BWI releases position paper on core OHS conventions
As part of its various efforts to persuade the International Labour Organisation (ILO) to declare and recognise occupational health and safety as a fundamental right, BWI released a position paper on ILO Convention 155 on Occupational Safety and Health (1981) and ILO Convention 161 on Occupational Health Services (1985) as the core to secure the right to a safe and healthy working environment.
BWI released the paper leading to this year’s commemoration of International Workers’ Memorial Day on 28 April. It said that there is absolute consensus that C155 is the core Convention on OSH, setting out core principles, responsibilities and rights on workplace health and safety. It also said that Convention 161 is closely linked with C155 given the close relationship between the development of a national OSH policy and the establishment of occupational health services.

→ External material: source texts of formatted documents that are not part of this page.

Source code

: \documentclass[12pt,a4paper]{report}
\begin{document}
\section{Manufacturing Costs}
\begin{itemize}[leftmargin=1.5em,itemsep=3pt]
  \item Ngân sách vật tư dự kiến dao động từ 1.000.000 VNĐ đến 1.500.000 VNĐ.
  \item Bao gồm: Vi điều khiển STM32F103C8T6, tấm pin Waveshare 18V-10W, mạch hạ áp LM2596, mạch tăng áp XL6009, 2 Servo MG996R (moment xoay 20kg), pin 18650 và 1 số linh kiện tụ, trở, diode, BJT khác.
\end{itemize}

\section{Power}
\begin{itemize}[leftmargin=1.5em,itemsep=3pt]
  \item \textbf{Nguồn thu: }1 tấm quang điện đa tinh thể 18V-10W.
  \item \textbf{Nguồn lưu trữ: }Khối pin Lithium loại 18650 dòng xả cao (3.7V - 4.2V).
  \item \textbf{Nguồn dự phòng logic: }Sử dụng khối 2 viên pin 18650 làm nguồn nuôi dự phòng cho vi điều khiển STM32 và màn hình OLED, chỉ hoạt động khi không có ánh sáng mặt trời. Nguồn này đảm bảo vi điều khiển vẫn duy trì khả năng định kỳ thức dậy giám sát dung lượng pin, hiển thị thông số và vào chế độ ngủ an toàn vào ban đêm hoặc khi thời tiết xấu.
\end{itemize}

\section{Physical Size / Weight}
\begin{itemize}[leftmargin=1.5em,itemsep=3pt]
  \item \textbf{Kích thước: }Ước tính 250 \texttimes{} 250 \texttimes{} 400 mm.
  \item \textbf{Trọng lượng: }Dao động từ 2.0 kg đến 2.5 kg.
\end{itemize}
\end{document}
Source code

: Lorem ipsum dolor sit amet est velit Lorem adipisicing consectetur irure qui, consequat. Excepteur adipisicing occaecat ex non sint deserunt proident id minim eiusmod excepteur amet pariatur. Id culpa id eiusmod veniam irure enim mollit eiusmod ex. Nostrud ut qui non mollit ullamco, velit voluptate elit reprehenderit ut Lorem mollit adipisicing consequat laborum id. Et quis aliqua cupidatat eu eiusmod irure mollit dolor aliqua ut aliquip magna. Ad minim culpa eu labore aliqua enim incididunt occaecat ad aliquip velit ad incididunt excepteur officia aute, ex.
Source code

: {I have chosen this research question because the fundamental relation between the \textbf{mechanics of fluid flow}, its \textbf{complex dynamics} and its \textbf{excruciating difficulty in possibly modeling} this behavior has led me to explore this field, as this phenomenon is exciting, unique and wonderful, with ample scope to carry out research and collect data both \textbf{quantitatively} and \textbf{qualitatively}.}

BWI asserted that the 1998 declaration must be amended to include the fundamental right to a safe and healthy working environment as ILO’s fifth fundamental right. Currently, the four fundamental rights are: the freedom of association and the effective recognition of the right to collective bargaining, the elimination of forced or compulsory labour, the abolition of child labour and the elimination of discrimination in respect of employment and occupation. The said four fundamental rights are each supported by two Conventions that are considered to be core to those rights.
Guided by this framework, BWI wants C155 and C161to be included as “core conventions” to secure the right to a safe and healthy working environment, with ILO Convention 187 on a Promotional Framework for Occupational Safety and Health (2006) acting as a complementary convention.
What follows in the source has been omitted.